2015 Alumni Award: Adi Roche
Belarus, Ukraine
Founder, Chernobyl Children International
www.worldofchildren.org/adiroche
Providing Hope and Life-saving Care to the Children of Chernobyl

Five years after the devastating 1986 Chernobyl disaster, Adi Roche was volunteering with a nuclear disarmament group when they received a desperate fax from Belarusian and Ukrainian doctors working in the impacted area. “SOS appeal. For God’s sake, help us to get the children out.” Galvanized by that haunting plea, Adi has dedicated the last 24 years to the forgotten children of the Chernobyl region. In 1991, she established Chernobyl Children International (CCI), which works tirelessly to provide care and offer hope to the thousands of children in the Chernobyl region that continue to be born with disabilities like Chernobyl Heart. CCI arranges for doctors perform life-saving surgeries for child victims and flies some of them to Ireland for post-surgery treatment and recovery.
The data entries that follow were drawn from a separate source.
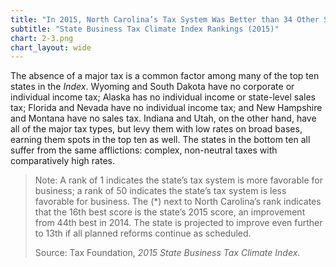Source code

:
 ```yaml
---
title: "In 2015, North Carolina’s Tax System Was Better than 34 Other States’ Tax Systems"
subtitle: "State Business Tax Climate Index Rankings (2015)"
chart: 2-3.png
chart_layout: wide
---
```

The absence of a major tax is a common factor among many of the top ten states in the *Index*. Wyoming and South Dakota have no corporate or individual income tax; Alaska has no individual income or state-level sales tax; Florida and Nevada have no individual income tax; and New Hampshire and Montana have no sales tax. Indiana and Utah, on the other hand, have all of the major tax types, but levy them with low rates on broad bases, earning them spots in the top ten as well. The states in the bottom ten all suffer from the same afflictions: complex, non-neutral taxes with comparatively high rates.

> Note: A rank of 1 indicates the state’s tax system is more favorable for business; a rank of 50 indicates the state’s tax system is less favorable for business. The (\*) next to North Carolina’s rank indicates that the 16th best score is the state’s 2015 score, an improvement from 44th best in 2014. The state is projected to improve even further to 13th if all planned reforms continue as scheduled.
>
> Source: Tax Foundation, *2015 State Business Tax Climate Index*.
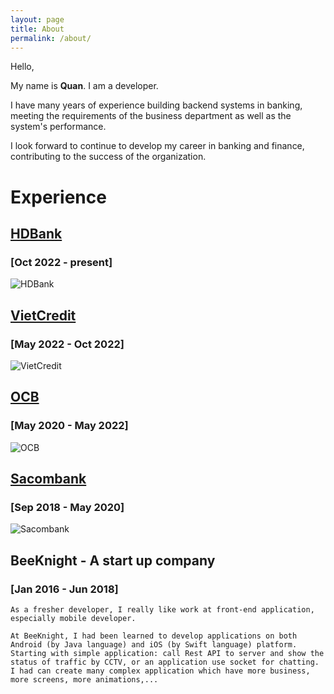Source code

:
 ```yaml
---
layout: page
title: About
permalink: /about/
---
```


Hello,

My name is **Quan**. I am a developer.

I have many years of experience building backend systems in banking, meeting the requirements of the business department as well as the system's performance.

I look forward to continue to develop my career in banking and finance, contributing to the success of the organization.


# **Experience**

## [HDBank](https://hdbank.com.vn/)
### [Oct 2022 - present]
![HDBank](https://hdbank.com.vn/asset/images/logo%20HDBank%20Eng-01.png)

## [VietCredit](https://www.vietcredit.vn/)
### [May 2022 - Oct 2022]
![VietCredit](https://www.vietcredit.com.vn/wp-content/themes/vietcredit/assets/images/logo/logo.png)

## [OCB](https://go.ocb.com.vn/)
### [May 2020 - May 2022]
![OCB](https://cdn.haitrieu.com/wp-content/uploads/2022/02/Logo-OCB-Sl.png)

## [Sacombank](https://wwww.sacombank.com.vn) 
### [Sep 2018 - May 2020]
![Sacombank](https://upload.wikimedia.org/wikipedia/commons/2/2e/Logo-Sacombank-new.png)

## BeeKnight - A start up company
### [Jan 2016 - Jun 2018]

    As a fresher developer, I really like work at front-end application, especially mobile developer.

    At BeeKnight, I had been learned to develop applications on both Android (by Java language) and iOS (by Swift language) platform. Starting with simple application: call Rest API to server and show the status of traffic by CCTV, or an application use socket for chatting. I had can create many complex application which have more business, more screens, more animations,...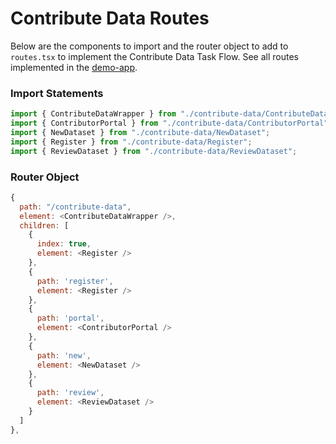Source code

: # Contribute Data Routes

Below are the components to import and the router object to add to `routes.tsx` to implement the Contribute Data Task Flow. See all routes implemented in the [demo-app](https://github.com/strudel-science/strudel-kit/blob/main/strudel-demo-app/src/app/routes.tsx).

### Import Statements

```js
import { ContributeDataWrapper } from "./contribute-data/ContributeDataWrapper";
import { ContributorPortal } from "./contribute-data/ContributorPortal";
import { NewDataset } from "./contribute-data/NewDataset";
import { Register } from "./contribute-data/Register";
import { ReviewDataset } from "./contribute-data/ReviewDataset";
```

### Router Object

```js
{
  path: "/contribute-data",
  element: <ContributeDataWrapper />,
  children: [
    {
      index: true,
      element: <Register />
    },
    {
      path: 'register',
      element: <Register />
    },
    {
      path: 'portal',
      element: <ContributorPortal />
    },
    {
      path: 'new',
      element: <NewDataset />
    },
    {
      path: 'review',
      element: <ReviewDataset />
    }
  ]
},
```
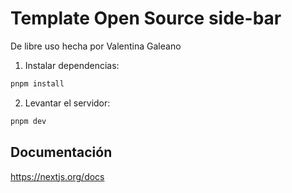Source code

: # Template Open Source side-bar

De libre uso hecha por Valentina Galeano

1. Instalar dependencias:

```sh
pnpm install
```

2. Levantar el servidor:

```sh
pnpm dev
```

## Documentación

https://nextjs.org/docs

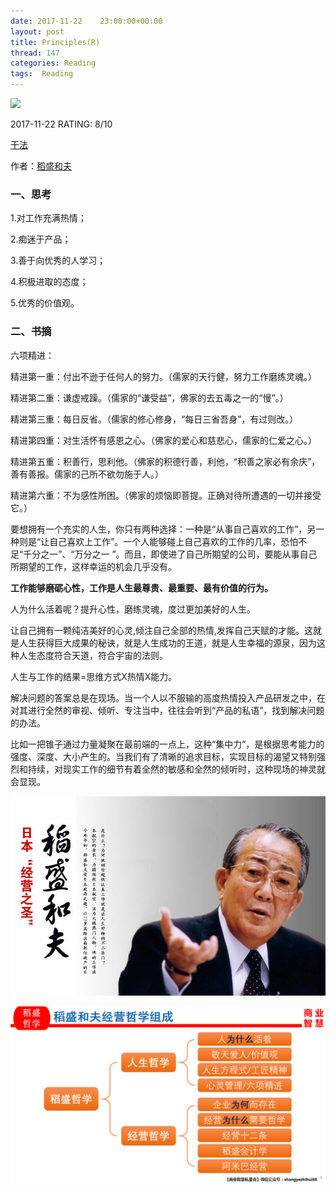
 ```yaml
---
date: 2017-11-22    23:00:00+00:00
layout: post
title: Principles(R)
thread: 147
categories: Reading
tags:  Reading
---
```




<img src="https://images-cn.ssl-images-amazon.com/images/I/61Kp363ka-L.jpg" width="200" />



2017-11-22 RATING:  8/10




[干法](https://www.amazon.cn/%E5%B9%B2%E6%B3%95-%E7%A8%BB%E7%9B%9B%E5%92%8C%E5%A4%AB/dp/B010UZE6VS)



作者：[稻盛和夫](https://www.amazon.cn/s/ref=dp_byline_sr_book_1?ie=UTF8&field-author=%E7%A8%BB%E7%9B%9B%E5%92%8C%E5%A4%AB&search-alias=books)



### 一、思考

1.对工作充满热情；

2.痴迷于产品；

3.善于向优秀的人学习；

4.积极进取的态度；

5.优秀的价值观。



### 二、书摘



六项精进：

精进第一重：付出不逊于任何人的努力。（儒家的天行健，努力工作磨练灵魂。）

精进第二重：谦虚戒躁。（儒家的“谦受益”，佛家的去五毒之一的“慢”。）

精进第三重：每日反省。（儒家的修心修身，“每日三省吾身”，有过则改。）

精进第四重：对生活怀有感恩之心。（佛家的爱心和慈悲心，儒家的仁爱之心。）

精进第五重：积善行，思利他。（佛家的积德行善，利他，“积善之家必有余庆”，善有善报。儒家的己所不欲勿施于人。）

精进第六重：不为感性所困。（佛家的烦恼即菩提。正确对待所遭遇的一切并接受它。）

要想拥有一个充实的人生，你只有两种选择：一种是“从事自己喜欢的工作”，另一种则是“让自己喜欢上工作”。一个人能够碰上自己喜欢的工作的几率，恐怕不足“千分之一”、“万分之一 ”。而且，即使进了自己所期望的公司，要能从事自己所期望的工作，这样幸运的机会几乎没有。



**工作能够磨砺心性，工作是人生最尊贵、最重要、最有价值的行为。**



人为什么活着呢？提升心性，磨练灵魂，度过更加美好的人生。



让自己拥有一颗纯洁美好的心灵,倾注自己全部的热情,发挥自己天赋的才能。这就是人生获得巨大成果的秘诀，就是人生成功的王道，就是人生幸福的源泉，因为这种人生态度符合天道，符合宇宙的法则。



人生与工作的结果=思维方式X热情X能力。



解决问题的答案总是在现场。当一个人以不服输的高度热情投入产品研发之中，在对其进行全然的审视、倾听、专注当中，往往会听到“产品的私语”，找到解决问题的办法。



比如一把锥子通过力量凝聚在最前端的一点上，这种“集中力”，是根据思考能力的强度、深度、大小产生的。当我们有了清晰的追求目标，实现目标的渴望又特别强烈和持续，对现实工作的细节有着全然的敏感和全然的倾听时，这种现场的神灵就会显现。





![](/images/干法/avatar.jpg)



![](/images/干法/稻盛哲学体系.png)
Since 2010, when Adi received the World of Children Health Award, Chernobyl Children International has saved the lives of 1,200 children born with congenital heart defects. In total, the organization has provided 25,000 children with desperately needed medical care. We honor her again this year for the incredible impact she continues to have in the lives of the children of the Chernobyl region.